O projeto ganhou impacto e o que seria uma prótese de baixo custo, passou a ser um estudo para construção de um membro artificial capaz de realizar a movimentação dos dedos, e que ligado a um módulo bluetooth usa um sistema próprio para conectar o sensor da prótese a um aplicativo de celular. “Esse aplicativo era conectado com a prótese a partir de bluetooth, e lá tinha um joguinho para pessoa ficar jogando, derrotando os monstrinho, através de contração muscular, e essas contrações musculares eram medidas através do mesmo sensor que a gente utilizou para fazer a medição do nível muscular que faria a prótese abrir e fechar”, destaca a estudante.

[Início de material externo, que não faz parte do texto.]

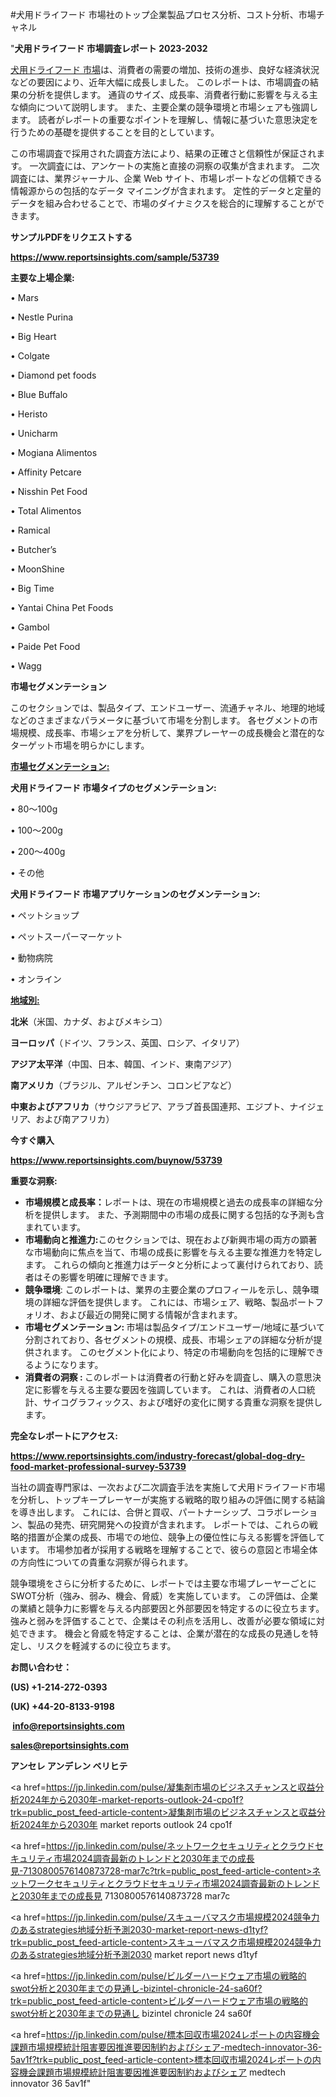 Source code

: #犬用ドライフード 市場社のトップ企業製品プロセス分析、コスト分析、市場チャネル

"<strong>犬用ドライフード 市場調査レポート 2023-2032</strong>

<a href=https://www.reportsinsights.com/sample/53739>犬用ドライフード 市場</a>は、消費者の需要の増加、技術の進歩、良好な経済状況などの要因により、近年大幅に成長しました。 このレポートは、市場調査の結果の分析を提供します。 通貨のサイズ、成長率、消費者行動に影響を与える主な傾向について説明します。 また、主要企業の競争環境と市場シェアも強調します。 読者がレポートの重要なポイントを理解し、情報に基づいた意思決定を行うための基礎を提供することを目的としています。

この市場調査で採用された調査方法により、結果の正確さと信頼性が保証されます。 一次調査には、アンケートの実施と直接の洞察の収集が含まれます。 二次調査には、業界ジャーナル、企業 Web サイト、市場レポートなどの信頼できる情報源からの包括的なデータ マイニングが含まれます。 定性的データと定量的データを組み合わせることで、市場のダイナミクスを総合的に理解することができます。

<strong><b>サンプルPDFをリクエストする</b></strong>

<a href=https://www.reportsinsights.com/sample/53739><strong><u>https://www.reportsinsights.com/sample/53739</u></strong></a>

<strong>主要な上場企業:</strong>

• Mars

• Nestle Purina

• Big Heart

• Colgate

• Diamond pet foods

• Blue Buffalo

• Heristo

• Unicharm

• Mogiana Alimentos

• Affinity Petcare

• Nisshin Pet Food

• Total Alimentos

• Ramical

• Butcher’s

• MoonShine

• Big Time

• Yantai China Pet Foods

• Gambol

• Paide Pet Food

• Wagg

<strong>市場セグメンテーション</strong>

このセクションでは、製品タイプ、エンドユーザー、流通チャネル、地理的地域などのさまざまなパラメータに基づいて市場を分割します。 各セグメントの市場規模、成長率、市場シェアを分析して、業界プレーヤーの成長機会と潜在的なターゲット市場を明らかにします。

<strong><u>市場セグメンテーション</u></strong><strong><u>:</u></strong>

<strong>犬用ドライフード 市場タイプのセグメンテーション:</strong>

• 80～100g

• 100～200g

• 200～400g

• その他

<strong>犬用ドライフード 市場アプリケーションのセグメンテーション:</strong>

• ペットショップ

• ペットスーパーマーケット

• 動物病院

• オンライン

<strong><u>地域別</u></strong><strong><u>:</u></strong>

<strong>北米</strong>（米国、カナダ、およびメキシコ）

<strong>ヨーロッパ</strong>（ドイツ、フランス、英国、ロシア、イタリア）

<strong>アジア太平洋</strong>（中国、日本、韓国、インド、東南アジア）

<strong>南アメリカ</strong>（ブラジル、アルゼンチン、コロンビアなど）

<strong>中東およびアフリカ</strong>（サウジアラビア、アラブ首長国連邦、エジプト、ナイジェリア、および南アフリカ）

<strong>今すぐ購入</strong>

<a href=https://www.reportsinsights.com/buynow/53739><strong><u>https://www.reportsinsights.com/buynow/53739</u></strong></a>

<strong>重要な洞察:</strong>
<ul>
  <li><strong>市場規模と成長率：</strong>レポートは、現在の市場規模と過去の成長率の詳細な分析を提供します。 また、予測期間中の市場の成長に関する包括的な予測も含まれています。</li>
  <li><strong>市場動向と推進力:</strong>このセクションでは、現在および新興市場の両方の顕著な市場動向に焦点を当て、市場の成長に影響を与える主要な推進力を特定します。 これらの傾向と推進力はデータと分析によって裏付けられており、読者はその影響を明確に理解できます。</li>
  <li><strong>競争環境</strong>: このレポートは、業界の主要企業のプロフィールを示し、競争環境の詳細な評価を提供します。 これには、市場シェア、戦略、製品ポートフォリオ、および最近の開発に関する情報が含まれます。</li>
  <li><strong>市場セグメンテーション: </strong>市場は製品タイプ/エンドユーザー/地域に基づいて分割されており、各セグメントの規模、成長、市場シェアの詳細な分析が提供されます。 このセグメント化により、特定の市場動向を包括的に理解できるようになります。</li>
  <li><strong>消費者の洞察 : </strong>このレポートは消費者の行動と好みを調査し、購入の意思決定に影響を与える主要な要因を強調しています。 これは、消費者の人口統計、サイコグラフィックス、および嗜好の変化に関する貴重な洞察を提供します。</li>
</ul>
<strong>完全なレポートにアクセス:</strong>

<a href=https://www.reportsinsights.com/industry-forecast/global-dog-dry-food-market-professional-survey-53739><strong><u><b>https://www.reportsinsights.com/industry-forecast/global-dog-dry-food-market-professional-survey-53739</b></u></strong></a>

当社の調査専門家は、一次および二次調査手法を実施して犬用ドライフード市場を分析し、トップキープレーヤーが実施する戦略的取り組みの評価に関する結論を導き出します。 これには、合併と買収、パートナーシップ、コラボレーション、製品の発売、研究開発への投資が含まれます。 レポートでは、これらの戦略的措置が企業の成長、市場での地位、競争上の優位性に与える影響を評価しています。 市場参加者が採用する戦略を理解することで、彼らの意図と市場全体の方向性についての貴重な洞察が得られます。

競争環境をさらに分析するために、レポートでは主要な市場プレーヤーごとにSWOT分析（強み、弱み、機会、脅威）を実施しています。 この評価は、企業の業績と競争力に影響を与える内部要因と外部要因を特定するのに役立ちます。 強みと弱みを評価することで、企業はその利点を活用し、改善が必要な領域に対処できます。 機会と脅威を特定することは、企業が潜在的な成長の見通しを特定し、リスクを軽減するのに役立ちます。

<strong>お問い合わせ：</strong>

<strong>(US) +1-214-272-0393</strong>

<strong>(UK) +44-20-8133-9198</strong>

<strong> </strong><a href=info@reportsinsights.com><strong><u>info@reportsinsights.com</u></strong></a>

<a href=sales@reportsinsights.com><strong><u>sales@reportsinsights.com</u></strong></a>

<strong>アンセレ アンデレン ベリヒテ</strong>

<a href=https://jp.linkedin.com/pulse/凝集剤市場のビジネスチャンスと収益分析2024年から2030年-market-reports-outlook-24-cpo1f?trk=public_post_feed-article-content>凝集剤市場のビジネスチャンスと収益分析2024年から2030年 market reports outlook 24 cpo1f</a>

<a href=https://jp.linkedin.com/pulse/ネットワークセキュリティとクラウドセキュリティ市場2024調査最新のトレンドと2030年までの成長見-7130800576140873728-mar7c?trk=public_post_feed-article-content>ネットワークセキュリティとクラウドセキュリティ市場2024調査最新のトレンドと2030年までの成長見 7130800576140873728 mar7c</a>

<a href=https://jp.linkedin.com/pulse/スキューバマスク市場規模2024競争力のあるstrategies地域分析予測2030-market-report-news-d1tyf?trk=public_post_feed-article-content>スキューバマスク市場規模2024競争力のあるstrategies地域分析予測2030 market report news d1tyf</a>

<a href=https://jp.linkedin.com/pulse/ビルダーハードウェア市場の戦略的swot分析と2030年までの見通し-bizintel-chronicle-24-sa60f?trk=public_post_feed-article-content>ビルダーハードウェア市場の戦略的swot分析と2030年までの見通し bizintel chronicle 24 sa60f</a>

<a href=https://jp.linkedin.com/pulse/標本回収市場2024レポートの内容機会課題市場規模統計阻害要因推進要因制約およびシェア-medtech-innovator-36-5av1f?trk=public_post_feed-article-content>標本回収市場2024レポートの内容機会課題市場規模統計阻害要因推進要因制約およびシェア medtech innovator 36 5av1f</a>"
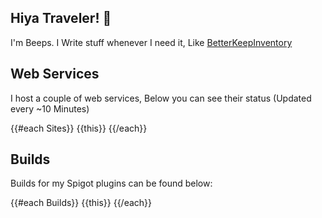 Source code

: ## Hiya Traveler! 👋
I'm Beeps. I Write stuff whenever I need it, Like [BetterKeepInventory](https://github.com/Awoo-Industries/BetterKeepInventory)

## Web Services
I host a couple of web services, Below you can see their status (Updated every ~10 Minutes)

{{#each Sites}}
{{this}}
{{/each}}

## Builds
Builds for my Spigot plugins can be found below:

{{#each Builds}}
{{this}}
{{/each}}

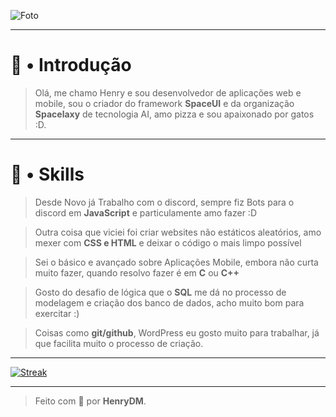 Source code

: ![Foto](https://user-images.githubusercontent.com/119537238/215882435-ef3fdcc5-7576-49ae-be78-c1691826a77e.png)

---

# 🧭 • Introdução

> Olá, me chamo Henry e sou desenvolvedor de aplicações web e mobile, sou o criador do framework **SpaceUI** e da organização **Spacelaxy** de tecnologia AI, amo pizza e sou apaixonado por gatos :D.

---

# 🚀 • Skills

> Desde Novo já Trabalho com o discord, sempre fiz Bots para o discord em **JavaScript** e particulamente amo fazer :D

> Outra coisa que viciei foi criar websites não estáticos aleatórios, amo mexer com **CSS e HTML** e deixar o código o mais limpo possível

> Sei o básico e avançado sobre Aplicações Mobile, embora não curta muito fazer, quando resolvo fazer é em **C** ou **C++**

> Gosto do desafio de lógica que o **SQL** me dá no processo de modelagem e criação dos banco de dados, acho muito bom para exercitar :)

> Coisas como **git/github**, WordPress eu gosto muito para trabalhar, já que facilita muito o processo de criação.

---

[![Streak](https://streak-stats.demolab.com/?user=Henry8K&theme=algolia)](https://www.github.com/Henry8K/)

---

> Feito com 💝 por **HenryDM**.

Após o bem sucedido desenvolvimento da prótese robótica, as ideias não param por aí. Luize revela que já estão realizando outros estudos para a elaboração de um novo protótipo - o desenvolvimento de um bracelete - que também irá contar com o sensor da prótese. Esse novo projeto poderá ajudar não apenas pacientes amputados como também pessoas que tenham sofrido com Ataque Cardiovascular (AVC) e que perderam parte da movimentação do membro, por exemplo. “O objetivo é esse, além do joguinho, além de ser um processo de reabilitação de maneira lúdica, de forma divertida para o paciente, o sistema deve auxiliar o profissional de saúde com resultados em forma de gráfico para que ele possa avaliar de forma quantitativa e ver quanto o paciente está melhorando. Ser possível ver todo o progresso dele e não só avaliar a olho nu, como normalmente é feito”, destaca.
Preconceito na Ciência
Apesar do bom índice de rendimento nas áreas de Ciências da Tecnologia, ainda existe muito preconceito com as mulheres, tanto na academia quanto no mercado de trabalho, prejudicando assim, o sonho de muitas meninas que desejam ingressar nas ciências.

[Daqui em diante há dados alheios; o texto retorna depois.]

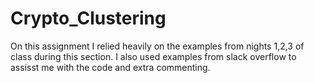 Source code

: # Crypto_Clustering

On this assignment I relied heavily on the examples from nights 1,2,3 of class during this section.  I also used examples from slack overflow to assisst me with the code and extra commenting.
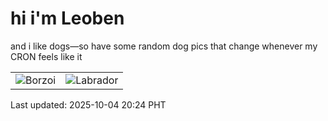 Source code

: # hi i'm Leoben

and i like dogs—so have some random dog pics that change whenever my CRON feels like it

|  |  |
|--------|----------|
| ![Borzoi](https://random-dog-vercel.vercel.app/api/random-borzoi?v=1759580693) | ![Labrador](https://random-dog-vercel.vercel.app/api/random-labrador?v=1759580693) |

Last updated: 2025-10-04 20:24 PHT
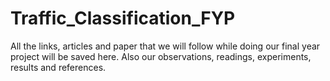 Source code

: # Traffic_Classification_FYP
All the links, articles and paper that we will follow while doing our final year project will be saved here. Also our observations, readings, experiments, results and references.

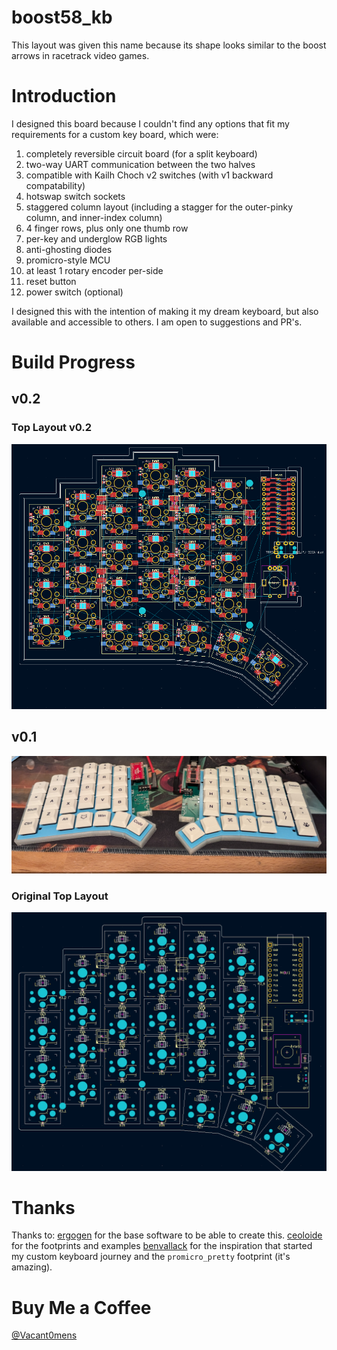 # boost58_kb
 
This layout was given this name because its shape looks similar to the boost arrows in racetrack video games.

# Introduction
I designed this board because I couldn't find any options that fit my requirements for a custom key board, which were:
1. completely reversible circuit board (for a split keyboard)
2. two-way UART communication between the two halves
3. compatible with Kailh Choch v2 switches (with v1 backward compatability)
4. hotswap switch sockets
5. staggered column layout (including a stagger for the outer-pinky column, and inner-index column)
6. 4 finger rows, plus only one thumb row
7. per-key and underglow RGB lights
8. anti-ghosting diodes
9.  promicro-style MCU
10. at least 1 rotary encoder per-side
11. reset button
12. power switch (optional)

I designed this with the intention of making it my dream keyboard, but also available and accessible to others. I am open to suggestions and PR's.

# Build Progress

## v0.2
### Top Layout v0.2
<img src="images/Boost58_v0.2_top_layout.png" width="800px"/>

## v0.1
<img src="images/Boost58_v0.1.jpg" width="800px"/>

### Original Top Layout
<img src="images/Boost58_top_layout.png" width="800px"/>

# Thanks
Thanks to:
[ergogen](https://github.com/ergogen/ergogen) for the base software to be able to create this.
[ceoloide](https://github.com/ceoloide/ergogen-footprints) for the footprints and examples
[benvallack](https://github.com/benvallack) for the inspiration that started my custom keyboard journey and the `promicro_pretty` footprint (it's amazing).


# Buy Me a Coffee
[@Vacant0mens](https://buymeacoffee.com/vacan0mens)
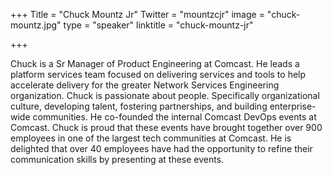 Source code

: +++
Title = "Chuck Mountz Jr"
Twitter = "mountzcjr"
image = "chuck-mountz.jpg"
type = "speaker"
linktitle = "chuck-mountz-jr"

+++

Chuck is a Sr Manager of Product Engineering at Comcast. He leads a platform services team focused on delivering services and tools to help accelerate delivery for the greater Network Services Engineering organization. Chuck is passionate about people. Specifically organizational culture, developing talent, fostering partnerships, and building enterprise-wide communities. He co-founded the internal Comcast DevOps events at Comcast. Chuck is proud that these events have brought together over 900 employees in one of the largest tech communities at Comcast. He is delighted that over 40 employees have had the opportunity to refine their communication skills by presenting at these events.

Quando questionada sobre o preconceito que as mulheres sofrem no campo da ciências tecnológicas, Luize afirma que presenciou diversas dificuldades quanto ao tema. “Eu acho engraçado que sempre que alguém me pergunta como é ser mulher e ser envolvida com tecnologia, lembro do meu primeiro dia de aula no IFPI. Minha turma de Eletrônica, com 40 alunos em sala de aula, só tinham apenas três meninas, contando comigo. No início era bastante estranho, eu nunca tinha estudado em uma turma com tanto menino como na minha turma do ensino médio. Mas com o decorrer dos dias, com o decorrer dos exames eu vi que aquilo me prejudicou muito, porque como pessoa e como profissional também - formada em eletrônica - existe muito preconceito. O pessoal começa a generalizar como um curso só para homens e que por ser mulher não vai ser uma boa profissional naquilo. Então, por ser apenas três meninas, eu e as minha amigas, sempre fomos muito unidas, a gente sempre se ajudou, principalmente nas matérias do curso, porque queríamos mostrar que a gente também poderia aprender aquilo que estava sendo ensinado e não apenas na teoria como também na prática”, relata.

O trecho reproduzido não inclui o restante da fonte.